Yesterday I took him and his sister Kate outside to teach them cartwheels.  Thinking he could do one without any previous practice, Joey wound up flat on his back and in tears.  He was done after one attempt and embarrassed that his younger sister’s repeated efforts were making her better at cartwheels than he was. Knowing the importance of Joey not giving up so easily, I found an online video demonstration of a kid performing a cartwheel.  He watched the 10 second demonstration over and over and over.  Doing so gave him enough instruction and confidence to try again. Afterwards, he excitedly went back out and this time he not only landed on his feet but actually was able to perform the steps of a cartwheel. And he was elated about his progress!

Kids like Joey can easily fall between the cracks and be given up on because they act like they don’t care.  They simply need a bit more coaching and support in the beginning to feel safe to try.   Once they get over their deep seated fear of failure, they become excited about learning and growing.

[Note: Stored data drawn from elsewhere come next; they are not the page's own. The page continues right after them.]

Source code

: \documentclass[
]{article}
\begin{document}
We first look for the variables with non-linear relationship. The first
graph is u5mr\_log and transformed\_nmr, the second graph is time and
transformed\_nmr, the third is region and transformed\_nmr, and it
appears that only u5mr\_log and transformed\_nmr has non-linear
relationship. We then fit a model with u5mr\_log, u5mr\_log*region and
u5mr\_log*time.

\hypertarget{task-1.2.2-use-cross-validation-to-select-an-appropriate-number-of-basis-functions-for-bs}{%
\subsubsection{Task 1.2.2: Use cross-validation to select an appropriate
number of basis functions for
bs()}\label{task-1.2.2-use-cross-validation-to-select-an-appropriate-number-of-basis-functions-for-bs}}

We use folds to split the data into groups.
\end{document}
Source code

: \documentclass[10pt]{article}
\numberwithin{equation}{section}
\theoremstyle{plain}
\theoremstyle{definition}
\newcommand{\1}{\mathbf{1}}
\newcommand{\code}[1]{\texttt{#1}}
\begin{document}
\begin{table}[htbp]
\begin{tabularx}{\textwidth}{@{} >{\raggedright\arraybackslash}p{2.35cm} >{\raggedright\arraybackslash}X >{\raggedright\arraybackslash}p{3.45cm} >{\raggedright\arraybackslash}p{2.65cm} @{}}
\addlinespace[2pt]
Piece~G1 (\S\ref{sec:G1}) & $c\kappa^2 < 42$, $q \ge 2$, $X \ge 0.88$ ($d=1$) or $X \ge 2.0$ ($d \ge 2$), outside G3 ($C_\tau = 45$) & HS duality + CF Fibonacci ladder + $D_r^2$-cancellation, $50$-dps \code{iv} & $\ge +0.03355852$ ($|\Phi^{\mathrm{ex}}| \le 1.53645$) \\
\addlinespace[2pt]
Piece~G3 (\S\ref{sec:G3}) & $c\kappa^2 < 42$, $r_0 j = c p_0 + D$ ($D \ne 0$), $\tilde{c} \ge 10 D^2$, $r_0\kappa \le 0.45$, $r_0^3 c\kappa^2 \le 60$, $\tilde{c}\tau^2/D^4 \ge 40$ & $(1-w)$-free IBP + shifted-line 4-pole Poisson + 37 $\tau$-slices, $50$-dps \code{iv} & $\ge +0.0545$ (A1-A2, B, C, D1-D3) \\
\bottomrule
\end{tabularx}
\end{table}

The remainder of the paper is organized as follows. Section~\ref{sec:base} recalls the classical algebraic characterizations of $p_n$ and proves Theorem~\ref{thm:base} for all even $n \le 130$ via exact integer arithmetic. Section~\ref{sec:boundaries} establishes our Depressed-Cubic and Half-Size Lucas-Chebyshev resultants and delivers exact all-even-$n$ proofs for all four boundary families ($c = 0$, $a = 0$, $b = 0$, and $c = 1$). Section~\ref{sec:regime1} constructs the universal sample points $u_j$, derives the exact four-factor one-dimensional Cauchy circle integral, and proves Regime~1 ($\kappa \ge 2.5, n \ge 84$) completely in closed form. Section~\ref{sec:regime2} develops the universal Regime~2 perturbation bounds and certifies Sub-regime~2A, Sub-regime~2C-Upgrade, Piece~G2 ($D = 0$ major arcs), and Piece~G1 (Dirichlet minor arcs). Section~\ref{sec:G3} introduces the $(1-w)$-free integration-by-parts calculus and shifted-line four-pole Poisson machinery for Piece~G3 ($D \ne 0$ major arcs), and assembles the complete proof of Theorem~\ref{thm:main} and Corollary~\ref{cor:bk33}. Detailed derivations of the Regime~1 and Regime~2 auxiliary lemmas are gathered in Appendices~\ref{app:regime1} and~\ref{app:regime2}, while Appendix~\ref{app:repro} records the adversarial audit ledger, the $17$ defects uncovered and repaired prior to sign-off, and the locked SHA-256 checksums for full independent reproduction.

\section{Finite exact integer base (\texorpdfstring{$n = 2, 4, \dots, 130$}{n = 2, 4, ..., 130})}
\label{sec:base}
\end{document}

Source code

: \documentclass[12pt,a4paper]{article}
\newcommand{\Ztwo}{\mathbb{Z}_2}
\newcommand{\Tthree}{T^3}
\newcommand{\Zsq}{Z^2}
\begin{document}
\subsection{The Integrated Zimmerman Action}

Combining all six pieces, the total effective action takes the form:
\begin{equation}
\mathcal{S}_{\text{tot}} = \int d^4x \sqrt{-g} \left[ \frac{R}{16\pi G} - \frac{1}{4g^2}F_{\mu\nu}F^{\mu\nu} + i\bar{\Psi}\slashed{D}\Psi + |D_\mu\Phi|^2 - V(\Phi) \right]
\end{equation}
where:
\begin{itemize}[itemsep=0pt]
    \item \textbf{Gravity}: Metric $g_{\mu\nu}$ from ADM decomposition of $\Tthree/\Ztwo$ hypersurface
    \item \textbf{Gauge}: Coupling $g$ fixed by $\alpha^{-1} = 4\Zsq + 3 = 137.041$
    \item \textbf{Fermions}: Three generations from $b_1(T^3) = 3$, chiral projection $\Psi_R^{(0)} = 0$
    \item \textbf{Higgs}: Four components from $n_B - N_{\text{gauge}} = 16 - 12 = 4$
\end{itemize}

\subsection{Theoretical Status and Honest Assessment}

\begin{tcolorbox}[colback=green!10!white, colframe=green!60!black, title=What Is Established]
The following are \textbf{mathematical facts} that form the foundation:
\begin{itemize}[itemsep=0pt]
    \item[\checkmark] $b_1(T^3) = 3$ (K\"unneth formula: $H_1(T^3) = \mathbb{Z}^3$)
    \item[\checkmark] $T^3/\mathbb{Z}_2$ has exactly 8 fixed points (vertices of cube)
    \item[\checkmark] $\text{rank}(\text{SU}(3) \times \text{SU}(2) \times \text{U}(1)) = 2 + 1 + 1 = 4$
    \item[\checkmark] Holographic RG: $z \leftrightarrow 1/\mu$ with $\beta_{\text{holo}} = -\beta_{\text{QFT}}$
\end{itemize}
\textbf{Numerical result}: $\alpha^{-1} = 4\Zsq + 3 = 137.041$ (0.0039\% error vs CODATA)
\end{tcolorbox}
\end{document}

Helping Kids Get Over a Fear of Failure

  1. Redefine failure and mistakes merely to those times when nothing is learned; that failure only happens when they fail to try.
  2. Redefine success as improvement and growth.  True success is never effortless and it is ongoing!
  3. Focus on getting better and improvement more than on outcomes.  Don’t over react to mistakes.
  4. Focus on attitude more than performance;  that their effort is what pleases you most.
  5. Share with your kids times when you failed and what you did to improve.
  6. Don’t make excuses for your own mistakes and don’t allow them to make excuses.
  7. Remind yourself that your kids really don’t want to disappoint you.  Be careful not to set too lofty of expectations by telling them they are “brilliant” or “talented” or “the best” as they may see their need to maintain this image as more important than trying and possible failing to meet your expectations.